EXERCISE
Go through the listing below and output exactly the line with "nuevas hojas de", the line with "distinguir la cebada", and each line between; omit the rest.

--- EXTRACTED RECORDS ---

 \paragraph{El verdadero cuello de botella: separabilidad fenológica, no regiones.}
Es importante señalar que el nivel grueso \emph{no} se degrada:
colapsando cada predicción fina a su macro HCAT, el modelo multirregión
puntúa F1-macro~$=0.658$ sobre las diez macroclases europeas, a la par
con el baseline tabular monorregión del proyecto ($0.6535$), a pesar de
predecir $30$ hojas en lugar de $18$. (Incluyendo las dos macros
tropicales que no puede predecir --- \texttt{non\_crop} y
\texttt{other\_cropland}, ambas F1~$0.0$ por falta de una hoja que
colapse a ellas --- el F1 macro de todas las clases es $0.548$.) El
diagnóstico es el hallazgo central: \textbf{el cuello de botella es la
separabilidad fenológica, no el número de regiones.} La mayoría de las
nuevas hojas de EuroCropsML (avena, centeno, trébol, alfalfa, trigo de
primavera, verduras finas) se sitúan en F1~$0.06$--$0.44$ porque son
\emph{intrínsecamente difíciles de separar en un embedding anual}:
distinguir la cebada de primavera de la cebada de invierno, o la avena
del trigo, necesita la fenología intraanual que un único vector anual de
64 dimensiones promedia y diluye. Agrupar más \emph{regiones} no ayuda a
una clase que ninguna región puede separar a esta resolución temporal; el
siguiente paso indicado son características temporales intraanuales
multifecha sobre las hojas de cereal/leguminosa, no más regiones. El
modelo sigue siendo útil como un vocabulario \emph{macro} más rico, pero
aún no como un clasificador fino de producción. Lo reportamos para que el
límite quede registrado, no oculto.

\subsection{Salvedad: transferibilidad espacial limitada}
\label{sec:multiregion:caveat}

---

REPLY TO THE EXERCISE
nuevas hojas de EuroCropsML (avena, centeno, trébol, alfalfa, trigo de
primavera, verduras finas) se sitúan en F1~$0.06$--$0.44$ porque son
\emph{intrínsecamente difíciles de separar en un embedding anual}:
distinguir la cebada de primavera de la cebada de invierno, o la avena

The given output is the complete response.